◆ **INSTRUCTIONS FOR THE TASK**
Could you restate all of the entries, word for word?
START LISTED ENTRIES
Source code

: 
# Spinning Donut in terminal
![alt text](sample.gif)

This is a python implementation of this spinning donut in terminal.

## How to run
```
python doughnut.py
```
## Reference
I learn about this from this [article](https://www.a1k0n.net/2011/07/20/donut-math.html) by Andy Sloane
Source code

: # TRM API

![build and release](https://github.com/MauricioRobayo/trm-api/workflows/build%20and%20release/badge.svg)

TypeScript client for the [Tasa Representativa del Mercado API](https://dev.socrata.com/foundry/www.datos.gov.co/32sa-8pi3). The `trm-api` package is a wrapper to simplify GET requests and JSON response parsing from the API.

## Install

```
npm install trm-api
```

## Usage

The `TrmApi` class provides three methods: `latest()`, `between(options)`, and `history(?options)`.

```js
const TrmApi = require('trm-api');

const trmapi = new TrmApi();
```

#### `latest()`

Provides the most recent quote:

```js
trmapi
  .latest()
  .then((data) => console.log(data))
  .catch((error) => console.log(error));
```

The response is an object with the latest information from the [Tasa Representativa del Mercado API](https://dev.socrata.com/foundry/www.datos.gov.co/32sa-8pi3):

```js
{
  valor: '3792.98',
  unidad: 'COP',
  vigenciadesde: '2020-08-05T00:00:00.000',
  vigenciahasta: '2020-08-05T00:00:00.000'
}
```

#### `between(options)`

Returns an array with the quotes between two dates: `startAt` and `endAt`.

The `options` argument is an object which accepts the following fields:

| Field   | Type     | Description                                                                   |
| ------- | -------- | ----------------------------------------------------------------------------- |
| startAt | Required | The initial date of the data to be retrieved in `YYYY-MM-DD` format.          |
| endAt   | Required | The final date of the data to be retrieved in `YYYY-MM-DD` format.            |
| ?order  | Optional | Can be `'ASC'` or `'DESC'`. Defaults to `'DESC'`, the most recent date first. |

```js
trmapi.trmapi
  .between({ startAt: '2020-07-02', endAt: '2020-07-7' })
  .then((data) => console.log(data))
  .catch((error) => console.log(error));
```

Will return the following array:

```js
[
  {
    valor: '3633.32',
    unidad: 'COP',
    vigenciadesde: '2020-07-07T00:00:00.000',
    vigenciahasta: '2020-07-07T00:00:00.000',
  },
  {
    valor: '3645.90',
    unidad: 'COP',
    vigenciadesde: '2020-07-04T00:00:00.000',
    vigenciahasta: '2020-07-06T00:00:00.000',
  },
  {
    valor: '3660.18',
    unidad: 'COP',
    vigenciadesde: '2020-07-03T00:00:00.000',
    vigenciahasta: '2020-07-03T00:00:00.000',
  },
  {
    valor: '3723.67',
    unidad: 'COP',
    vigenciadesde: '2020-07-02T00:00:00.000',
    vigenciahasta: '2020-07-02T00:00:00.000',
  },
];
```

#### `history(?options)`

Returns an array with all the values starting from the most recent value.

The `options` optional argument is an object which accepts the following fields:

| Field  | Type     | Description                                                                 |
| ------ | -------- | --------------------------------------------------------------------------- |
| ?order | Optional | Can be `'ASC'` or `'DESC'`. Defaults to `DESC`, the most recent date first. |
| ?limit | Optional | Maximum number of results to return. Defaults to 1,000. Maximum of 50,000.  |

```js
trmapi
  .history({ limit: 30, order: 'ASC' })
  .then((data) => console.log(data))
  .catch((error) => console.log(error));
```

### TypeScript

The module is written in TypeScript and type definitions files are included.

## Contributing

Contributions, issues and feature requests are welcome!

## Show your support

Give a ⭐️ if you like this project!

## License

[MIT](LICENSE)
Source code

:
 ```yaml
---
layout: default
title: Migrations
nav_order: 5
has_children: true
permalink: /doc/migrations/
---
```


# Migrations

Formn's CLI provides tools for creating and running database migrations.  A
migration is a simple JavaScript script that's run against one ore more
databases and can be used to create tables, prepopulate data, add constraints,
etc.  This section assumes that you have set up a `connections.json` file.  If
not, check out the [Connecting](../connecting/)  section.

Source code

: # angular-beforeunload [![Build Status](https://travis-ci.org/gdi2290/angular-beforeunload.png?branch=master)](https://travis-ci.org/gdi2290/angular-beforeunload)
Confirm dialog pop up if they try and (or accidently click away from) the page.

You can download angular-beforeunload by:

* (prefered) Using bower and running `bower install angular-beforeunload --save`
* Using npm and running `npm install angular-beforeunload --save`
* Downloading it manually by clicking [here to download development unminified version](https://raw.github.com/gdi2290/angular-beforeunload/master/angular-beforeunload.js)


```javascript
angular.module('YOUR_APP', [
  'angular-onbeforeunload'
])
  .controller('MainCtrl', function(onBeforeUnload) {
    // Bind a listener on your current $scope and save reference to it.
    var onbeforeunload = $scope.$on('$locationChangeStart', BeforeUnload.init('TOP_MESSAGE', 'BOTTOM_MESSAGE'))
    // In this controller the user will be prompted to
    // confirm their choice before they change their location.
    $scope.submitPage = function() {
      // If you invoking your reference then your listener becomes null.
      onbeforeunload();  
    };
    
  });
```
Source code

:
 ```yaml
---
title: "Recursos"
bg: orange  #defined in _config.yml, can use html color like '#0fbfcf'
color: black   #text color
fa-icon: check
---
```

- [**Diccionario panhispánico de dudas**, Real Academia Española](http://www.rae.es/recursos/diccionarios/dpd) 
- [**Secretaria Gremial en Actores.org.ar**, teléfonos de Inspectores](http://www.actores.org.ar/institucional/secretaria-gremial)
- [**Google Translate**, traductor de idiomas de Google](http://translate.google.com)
END LISTED ENTRIES
◆ **ANSWER BOX**
Source code

: 
# Spinning Donut in terminal
![alt text](sample.gif)

This is a python implementation of this spinning donut in terminal.

## How to run
```
python doughnut.py
```
## Reference
I learn about this from this [article](https://www.a1k0n.net/2011/07/20/donut-math.html) by Andy Sloane
Source code

: # TRM API

![build and release](https://github.com/MauricioRobayo/trm-api/workflows/build%20and%20release/badge.svg)

TypeScript client for the [Tasa Representativa del Mercado API](https://dev.socrata.com/foundry/www.datos.gov.co/32sa-8pi3). The `trm-api` package is a wrapper to simplify GET requests and JSON response parsing from the API.

## Install

```
npm install trm-api
```

## Usage

The `TrmApi` class provides three methods: `latest()`, `between(options)`, and `history(?options)`.

```js
const TrmApi = require('trm-api');

const trmapi = new TrmApi();
```

#### `latest()`

Provides the most recent quote:

```js
trmapi
  .latest()
  .then((data) => console.log(data))
  .catch((error) => console.log(error));
```

The response is an object with the latest information from the [Tasa Representativa del Mercado API](https://dev.socrata.com/foundry/www.datos.gov.co/32sa-8pi3):

```js
{
  valor: '3792.98',
  unidad: 'COP',
  vigenciadesde: '2020-08-05T00:00:00.000',
  vigenciahasta: '2020-08-05T00:00:00.000'
}
```

#### `between(options)`

Returns an array with the quotes between two dates: `startAt` and `endAt`.

The `options` argument is an object which accepts the following fields:

| Field   | Type     | Description                                                                   |
| ------- | -------- | ----------------------------------------------------------------------------- |
| startAt | Required | The initial date of the data to be retrieved in `YYYY-MM-DD` format.          |
| endAt   | Required | The final date of the data to be retrieved in `YYYY-MM-DD` format.            |
| ?order  | Optional | Can be `'ASC'` or `'DESC'`. Defaults to `'DESC'`, the most recent date first. |

```js
trmapi.trmapi
  .between({ startAt: '2020-07-02', endAt: '2020-07-7' })
  .then((data) => console.log(data))
  .catch((error) => console.log(error));
```

Will return the following array:

```js
[
  {
    valor: '3633.32',
    unidad: 'COP',
    vigenciadesde: '2020-07-07T00:00:00.000',
    vigenciahasta: '2020-07-07T00:00:00.000',
  },
  {
    valor: '3645.90',
    unidad: 'COP',
    vigenciadesde: '2020-07-04T00:00:00.000',
    vigenciahasta: '2020-07-06T00:00:00.000',
  },
  {
    valor: '3660.18',
    unidad: 'COP',
    vigenciadesde: '2020-07-03T00:00:00.000',
    vigenciahasta: '2020-07-03T00:00:00.000',
  },
  {
    valor: '3723.67',
    unidad: 'COP',
    vigenciadesde: '2020-07-02T00:00:00.000',
    vigenciahasta: '2020-07-02T00:00:00.000',
  },
];
```

#### `history(?options)`

Returns an array with all the values starting from the most recent value.

The `options` optional argument is an object which accepts the following fields:

| Field  | Type     | Description                                                                 |
| ------ | -------- | --------------------------------------------------------------------------- |
| ?order | Optional | Can be `'ASC'` or `'DESC'`. Defaults to `DESC`, the most recent date first. |
| ?limit | Optional | Maximum number of results to return. Defaults to 1,000. Maximum of 50,000.  |

```js
trmapi
  .history({ limit: 30, order: 'ASC' })
  .then((data) => console.log(data))
  .catch((error) => console.log(error));
```

### TypeScript

The module is written in TypeScript and type definitions files are included.

## Contributing

Contributions, issues and feature requests are welcome!

## Show your support

Give a ⭐️ if you like this project!

## License

[MIT](LICENSE)
Source code

:
 ```yaml
---
layout: default
title: Migrations
nav_order: 5
has_children: true
permalink: /doc/migrations/
---
```


# Migrations

Formn's CLI provides tools for creating and running database migrations.  A
migration is a simple JavaScript script that's run against one ore more
databases and can be used to create tables, prepopulate data, add constraints,
etc.  This section assumes that you have set up a `connections.json` file.  If
not, check out the [Connecting](../connecting/)  section.

Source code

: # angular-beforeunload [![Build Status](https://travis-ci.org/gdi2290/angular-beforeunload.png?branch=master)](https://travis-ci.org/gdi2290/angular-beforeunload)
Confirm dialog pop up if they try and (or accidently click away from) the page.

You can download angular-beforeunload by:

* (prefered) Using bower and running `bower install angular-beforeunload --save`
* Using npm and running `npm install angular-beforeunload --save`
* Downloading it manually by clicking [here to download development unminified version](https://raw.github.com/gdi2290/angular-beforeunload/master/angular-beforeunload.js)


```javascript
angular.module('YOUR_APP', [
  'angular-onbeforeunload'
])
  .controller('MainCtrl', function(onBeforeUnload) {
    // Bind a listener on your current $scope and save reference to it.
    var onbeforeunload = $scope.$on('$locationChangeStart', BeforeUnload.init('TOP_MESSAGE', 'BOTTOM_MESSAGE'))
    // In this controller the user will be prompted to
    // confirm their choice before they change their location.
    $scope.submitPage = function() {
      // If you invoking your reference then your listener becomes null.
      onbeforeunload();  
    };
    
  });
```
Source code

:
 ```yaml
---
title: "Recursos"
bg: orange  #defined in _config.yml, can use html color like '#0fbfcf'
color: black   #text color
fa-icon: check
---
```

- [**Diccionario panhispánico de dudas**, Real Academia Española](http://www.rae.es/recursos/diccionarios/dpd) 
- [**Secretaria Gremial en Actores.org.ar**, teléfonos de Inspectores](http://www.actores.org.ar/institucional/secretaria-gremial)
- [**Google Translate**, traductor de idiomas de Google](http://translate.google.com)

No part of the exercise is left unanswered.